* Stored items:
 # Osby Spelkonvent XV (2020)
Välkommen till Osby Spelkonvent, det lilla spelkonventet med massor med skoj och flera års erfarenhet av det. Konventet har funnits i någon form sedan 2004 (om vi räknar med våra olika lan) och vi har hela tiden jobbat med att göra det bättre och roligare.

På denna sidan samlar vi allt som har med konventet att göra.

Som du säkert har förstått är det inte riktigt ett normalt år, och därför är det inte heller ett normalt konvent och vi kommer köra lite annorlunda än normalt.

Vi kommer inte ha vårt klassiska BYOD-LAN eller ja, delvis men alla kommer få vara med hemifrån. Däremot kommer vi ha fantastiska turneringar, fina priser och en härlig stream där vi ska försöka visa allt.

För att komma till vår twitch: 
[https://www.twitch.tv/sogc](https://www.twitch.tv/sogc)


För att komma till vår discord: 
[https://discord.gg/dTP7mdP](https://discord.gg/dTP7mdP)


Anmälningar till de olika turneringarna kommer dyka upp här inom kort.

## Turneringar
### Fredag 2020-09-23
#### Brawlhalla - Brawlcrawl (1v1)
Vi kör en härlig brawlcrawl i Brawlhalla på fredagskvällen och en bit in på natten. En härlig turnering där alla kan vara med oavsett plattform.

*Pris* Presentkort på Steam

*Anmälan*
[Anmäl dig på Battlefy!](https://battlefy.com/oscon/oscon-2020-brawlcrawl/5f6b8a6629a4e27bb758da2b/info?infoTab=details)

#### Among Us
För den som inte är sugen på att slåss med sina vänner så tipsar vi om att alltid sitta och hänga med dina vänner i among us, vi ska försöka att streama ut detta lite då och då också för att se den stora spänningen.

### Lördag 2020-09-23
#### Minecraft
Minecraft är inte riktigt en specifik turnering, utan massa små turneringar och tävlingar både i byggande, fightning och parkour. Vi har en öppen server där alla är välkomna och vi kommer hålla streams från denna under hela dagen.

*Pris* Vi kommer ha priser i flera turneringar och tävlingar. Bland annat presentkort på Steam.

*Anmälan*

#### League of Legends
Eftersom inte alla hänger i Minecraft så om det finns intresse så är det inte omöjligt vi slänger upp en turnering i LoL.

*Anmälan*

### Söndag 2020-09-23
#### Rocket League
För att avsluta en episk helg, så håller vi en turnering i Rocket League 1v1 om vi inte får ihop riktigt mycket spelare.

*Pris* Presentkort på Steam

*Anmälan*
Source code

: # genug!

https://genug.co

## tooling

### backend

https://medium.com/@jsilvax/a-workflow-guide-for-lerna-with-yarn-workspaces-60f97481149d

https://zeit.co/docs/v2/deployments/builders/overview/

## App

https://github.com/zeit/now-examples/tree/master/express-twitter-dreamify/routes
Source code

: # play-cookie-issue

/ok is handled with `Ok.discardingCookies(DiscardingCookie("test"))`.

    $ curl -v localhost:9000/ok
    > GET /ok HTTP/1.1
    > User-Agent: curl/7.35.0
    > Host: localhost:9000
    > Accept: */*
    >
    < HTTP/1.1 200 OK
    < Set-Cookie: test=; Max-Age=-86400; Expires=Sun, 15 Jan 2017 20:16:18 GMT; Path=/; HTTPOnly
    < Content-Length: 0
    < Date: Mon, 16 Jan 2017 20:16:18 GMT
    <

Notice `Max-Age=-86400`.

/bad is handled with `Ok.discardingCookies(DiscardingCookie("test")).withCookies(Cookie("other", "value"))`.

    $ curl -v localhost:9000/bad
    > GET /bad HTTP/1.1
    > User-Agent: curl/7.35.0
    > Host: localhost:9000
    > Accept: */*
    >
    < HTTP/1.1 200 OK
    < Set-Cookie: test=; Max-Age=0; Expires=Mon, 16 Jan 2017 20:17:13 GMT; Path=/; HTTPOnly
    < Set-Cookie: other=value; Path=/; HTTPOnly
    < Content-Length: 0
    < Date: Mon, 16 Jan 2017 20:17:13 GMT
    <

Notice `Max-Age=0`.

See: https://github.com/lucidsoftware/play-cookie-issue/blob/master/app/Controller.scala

--

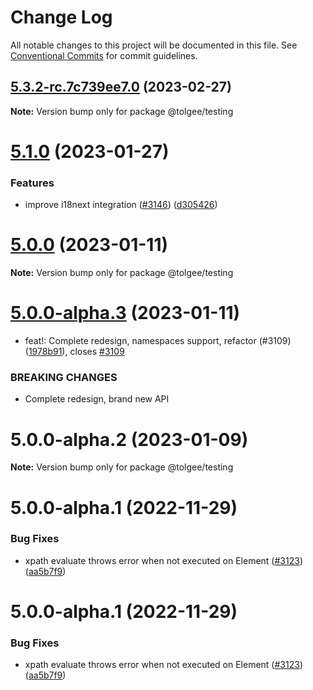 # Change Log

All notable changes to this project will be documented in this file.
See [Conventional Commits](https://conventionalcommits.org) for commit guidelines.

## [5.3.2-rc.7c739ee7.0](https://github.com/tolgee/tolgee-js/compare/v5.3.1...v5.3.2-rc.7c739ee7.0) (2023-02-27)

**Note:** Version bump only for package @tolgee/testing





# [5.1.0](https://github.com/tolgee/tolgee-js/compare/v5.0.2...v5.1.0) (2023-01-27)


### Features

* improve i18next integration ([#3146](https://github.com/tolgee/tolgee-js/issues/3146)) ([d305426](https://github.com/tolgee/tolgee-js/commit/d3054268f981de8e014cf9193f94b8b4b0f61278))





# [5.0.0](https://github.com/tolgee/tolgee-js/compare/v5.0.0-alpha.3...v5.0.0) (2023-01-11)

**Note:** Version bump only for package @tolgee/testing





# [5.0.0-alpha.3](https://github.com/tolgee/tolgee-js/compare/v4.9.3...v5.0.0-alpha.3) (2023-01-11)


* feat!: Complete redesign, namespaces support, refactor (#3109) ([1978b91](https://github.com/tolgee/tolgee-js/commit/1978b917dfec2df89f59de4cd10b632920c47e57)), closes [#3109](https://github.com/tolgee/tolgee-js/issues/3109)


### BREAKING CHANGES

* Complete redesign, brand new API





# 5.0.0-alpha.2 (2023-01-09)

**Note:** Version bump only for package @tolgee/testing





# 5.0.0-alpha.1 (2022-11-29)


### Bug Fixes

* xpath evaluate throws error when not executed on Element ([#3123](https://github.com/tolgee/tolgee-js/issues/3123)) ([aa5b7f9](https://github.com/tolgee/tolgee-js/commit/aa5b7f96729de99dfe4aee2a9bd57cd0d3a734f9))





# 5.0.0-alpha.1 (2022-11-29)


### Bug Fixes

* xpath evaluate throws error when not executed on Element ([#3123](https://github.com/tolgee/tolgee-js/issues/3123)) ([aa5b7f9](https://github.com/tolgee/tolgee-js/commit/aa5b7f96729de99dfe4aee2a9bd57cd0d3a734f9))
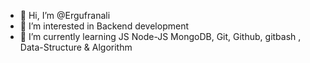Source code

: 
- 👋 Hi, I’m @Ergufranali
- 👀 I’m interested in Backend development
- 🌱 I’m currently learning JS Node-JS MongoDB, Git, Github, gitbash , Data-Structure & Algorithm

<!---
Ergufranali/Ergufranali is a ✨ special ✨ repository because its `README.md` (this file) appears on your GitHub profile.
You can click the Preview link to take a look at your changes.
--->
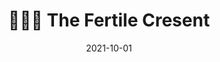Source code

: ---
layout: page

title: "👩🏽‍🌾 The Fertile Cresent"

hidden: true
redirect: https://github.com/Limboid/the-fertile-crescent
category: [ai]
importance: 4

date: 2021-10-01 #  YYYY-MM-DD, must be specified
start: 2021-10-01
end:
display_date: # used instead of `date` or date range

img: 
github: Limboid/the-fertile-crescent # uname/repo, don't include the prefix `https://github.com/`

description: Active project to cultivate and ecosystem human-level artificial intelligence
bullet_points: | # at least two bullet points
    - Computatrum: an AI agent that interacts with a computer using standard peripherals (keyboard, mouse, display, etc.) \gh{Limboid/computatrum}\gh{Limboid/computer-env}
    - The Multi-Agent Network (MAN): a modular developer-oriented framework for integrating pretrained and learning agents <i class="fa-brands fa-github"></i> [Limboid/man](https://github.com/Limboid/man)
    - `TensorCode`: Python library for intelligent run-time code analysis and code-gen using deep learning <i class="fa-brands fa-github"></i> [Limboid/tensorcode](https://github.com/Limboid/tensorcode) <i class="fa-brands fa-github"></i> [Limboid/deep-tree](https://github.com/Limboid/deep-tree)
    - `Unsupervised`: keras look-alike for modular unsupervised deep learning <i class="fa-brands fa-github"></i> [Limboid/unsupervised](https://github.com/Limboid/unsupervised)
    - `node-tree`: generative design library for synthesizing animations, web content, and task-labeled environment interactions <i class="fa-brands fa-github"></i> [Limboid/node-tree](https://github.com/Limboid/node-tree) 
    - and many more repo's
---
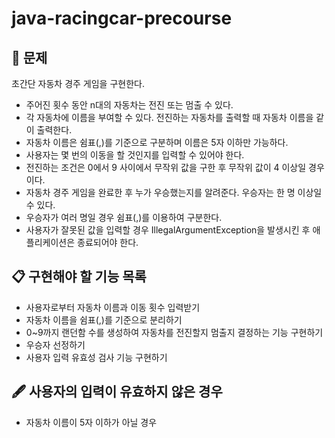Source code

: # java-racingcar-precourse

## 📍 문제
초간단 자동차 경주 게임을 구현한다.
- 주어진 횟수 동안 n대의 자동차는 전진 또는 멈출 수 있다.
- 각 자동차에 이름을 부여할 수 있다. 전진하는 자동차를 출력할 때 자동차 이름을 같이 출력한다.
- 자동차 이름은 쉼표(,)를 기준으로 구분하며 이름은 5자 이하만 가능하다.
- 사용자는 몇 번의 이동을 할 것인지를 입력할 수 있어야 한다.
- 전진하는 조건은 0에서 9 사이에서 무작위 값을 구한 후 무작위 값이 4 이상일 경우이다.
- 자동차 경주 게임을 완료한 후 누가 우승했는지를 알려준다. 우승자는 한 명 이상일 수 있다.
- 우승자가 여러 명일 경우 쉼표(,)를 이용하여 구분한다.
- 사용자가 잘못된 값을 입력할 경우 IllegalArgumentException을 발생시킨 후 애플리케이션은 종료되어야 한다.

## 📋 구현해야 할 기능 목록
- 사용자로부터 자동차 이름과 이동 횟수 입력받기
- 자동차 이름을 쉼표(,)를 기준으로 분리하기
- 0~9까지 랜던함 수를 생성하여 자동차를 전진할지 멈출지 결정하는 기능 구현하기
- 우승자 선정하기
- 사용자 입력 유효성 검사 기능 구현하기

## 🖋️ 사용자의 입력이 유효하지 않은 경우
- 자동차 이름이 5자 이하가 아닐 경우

* WHAT TO WORK ON:
From the records above, copy out the line with "- 사용자가 잘못된 값을", the line with "- 자동차 이름이 5자 이하가 아닐 경우", and every line between them, word for word.

* YOUR SOLUTION:
- 사용자가 잘못된 값을 입력할 경우 IllegalArgumentException을 발생시킨 후 애플리케이션은 종료되어야 한다.

## 📋 구현해야 할 기능 목록
- 사용자로부터 자동차 이름과 이동 횟수 입력받기
- 자동차 이름을 쉼표(,)를 기준으로 분리하기
- 0~9까지 랜던함 수를 생성하여 자동차를 전진할지 멈출지 결정하는 기능 구현하기
- 우승자 선정하기
- 사용자 입력 유효성 검사 기능 구현하기

## 🖋️ 사용자의 입력이 유효하지 않은 경우
- 자동차 이름이 5자 이하가 아닐 경우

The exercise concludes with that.